Output only the lines of the entries that follow, starting at the one with "### Tesseract Path (Windows)" and running down to the one with "Clear display |", both included and unchanged.

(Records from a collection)
Start of Block
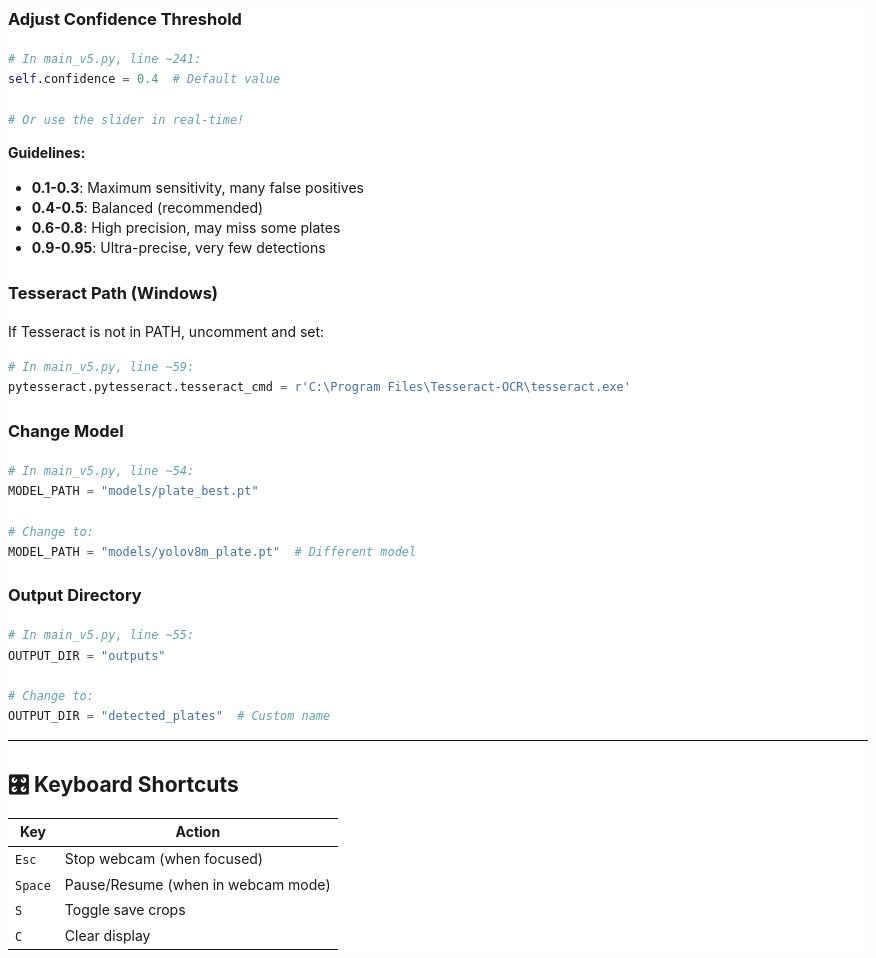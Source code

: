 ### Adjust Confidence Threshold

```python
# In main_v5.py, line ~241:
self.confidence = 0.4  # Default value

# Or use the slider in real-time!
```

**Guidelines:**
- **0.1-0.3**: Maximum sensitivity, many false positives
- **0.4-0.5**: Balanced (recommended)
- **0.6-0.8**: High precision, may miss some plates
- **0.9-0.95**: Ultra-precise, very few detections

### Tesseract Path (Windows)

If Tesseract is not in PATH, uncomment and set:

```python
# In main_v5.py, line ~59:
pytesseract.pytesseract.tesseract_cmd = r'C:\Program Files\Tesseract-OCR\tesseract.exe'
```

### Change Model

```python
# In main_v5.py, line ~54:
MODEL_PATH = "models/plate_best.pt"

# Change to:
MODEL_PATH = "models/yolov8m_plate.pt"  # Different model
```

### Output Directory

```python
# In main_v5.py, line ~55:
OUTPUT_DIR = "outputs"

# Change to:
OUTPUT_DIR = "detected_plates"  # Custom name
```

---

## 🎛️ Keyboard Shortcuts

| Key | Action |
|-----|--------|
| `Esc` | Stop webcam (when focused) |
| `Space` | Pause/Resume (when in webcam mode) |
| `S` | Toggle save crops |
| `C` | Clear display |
End of Block
Start of Block
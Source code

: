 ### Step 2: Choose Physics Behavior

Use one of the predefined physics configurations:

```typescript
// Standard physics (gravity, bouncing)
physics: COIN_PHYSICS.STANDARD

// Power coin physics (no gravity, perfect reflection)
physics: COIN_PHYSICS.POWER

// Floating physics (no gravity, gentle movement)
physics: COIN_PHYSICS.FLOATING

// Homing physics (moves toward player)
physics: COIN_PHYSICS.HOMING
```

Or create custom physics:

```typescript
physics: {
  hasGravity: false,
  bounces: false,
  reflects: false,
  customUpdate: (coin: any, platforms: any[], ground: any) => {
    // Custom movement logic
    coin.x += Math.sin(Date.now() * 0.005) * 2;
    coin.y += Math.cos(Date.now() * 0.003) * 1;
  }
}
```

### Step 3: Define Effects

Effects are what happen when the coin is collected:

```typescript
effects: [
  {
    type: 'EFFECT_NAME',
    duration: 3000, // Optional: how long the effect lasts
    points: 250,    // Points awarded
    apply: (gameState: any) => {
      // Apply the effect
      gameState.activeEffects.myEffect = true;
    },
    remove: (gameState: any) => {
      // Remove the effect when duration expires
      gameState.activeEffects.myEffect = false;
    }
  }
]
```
End of Block
Result of the exercise:
### Tesseract Path (Windows)

If Tesseract is not in PATH, uncomment and set:

```python
# In main_v5.py, line ~59:
pytesseract.pytesseract.tesseract_cmd = r'C:\Program Files\Tesseract-OCR\tesseract.exe'
```

### Change Model

```python
# In main_v5.py, line ~54:
MODEL_PATH = "models/plate_best.pt"

# Change to:
MODEL_PATH = "models/yolov8m_plate.pt"  # Different model
```

### Output Directory

```python
# In main_v5.py, line ~55:
OUTPUT_DIR = "outputs"

# Change to:
OUTPUT_DIR = "detected_plates"  # Custom name
```

---

## 🎛️ Keyboard Shortcuts

| Key | Action |
|-----|--------|
| `Esc` | Stop webcam (when focused) |
| `Space` | Pause/Resume (when in webcam mode) |
| `S` | Toggle save crops |
| `C` | Clear display |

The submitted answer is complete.